Extracted data entries:
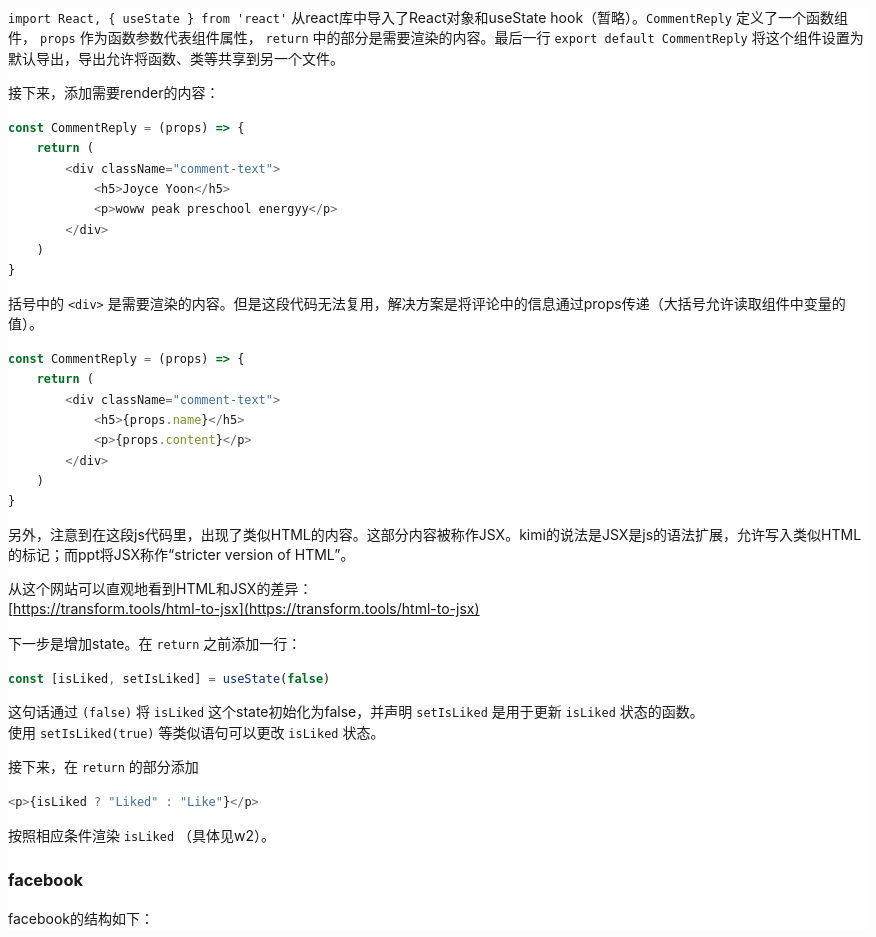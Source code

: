 ``import React, { useState } from 'react'`` 从react库中导入了React对象和useState hook（暂略）。``CommentReply`` 定义了一个函数组件， ``props`` 作为函数参数代表组件属性， ``return`` 中的部分是需要渲染的内容。最后一行 ``export default CommentReply`` 将这个组件设置为默认导出，导出允许将函数、类等共享到另一个文件。  

接下来，添加需要render的内容：  

```JavaScript
const CommentReply = (props) => {
    return (
        <div className="comment-text">
            <h5>Joyce Yoon</h5>
            <p>woww peak preschool energyy</p>
        </div>
    )
}
```

括号中的 ``<div>`` 是需要渲染的内容。但是这段代码无法复用，解决方案是将评论中的信息通过props传递（大括号允许读取组件中变量的值）。  

```JavaScript
const CommentReply = (props) => {
    return (
        <div className="comment-text">
            <h5>{props.name}</h5>
            <p>{props.content}</p>
        </div>
    )
}
```

另外，注意到在这段js代码里，出现了类似HTML的内容。这部分内容被称作JSX。kimi的说法是JSX是js的语法扩展，允许写入类似HTML的标记；而ppt将JSX称作“stricter version of HTML”。  

从这个网站可以直观地看到HTML和JSX的差异：  
[https://transform.tools/html-to-jsx](https://transform.tools/html-to-jsx)  

下一步是增加state。在 ``return`` 之前添加一行：  

```JavaScript
const [isLiked, setIsLiked] = useState(false)
```

这句话通过 ``(false)`` 将 ``isLiked`` 这个state初始化为false，并声明 ``setIsLiked`` 是用于更新 ``isLiked`` 状态的函数。  
使用 ``setIsLiked(true)`` 等类似语句可以更改 ``isLiked`` 状态。

接下来，在 ``return`` 的部分添加  

```JavaScript
<p>{isLiked ? "Liked" : "Like"}</p>
```

按照相应条件渲染 ``isLiked`` （具体见w2）。

### facebook

facebook的结构如下：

Work instruction:
From the data, work out how many lines include the word "isLiked"; the reply is that number and nothing else.

Final answer:
5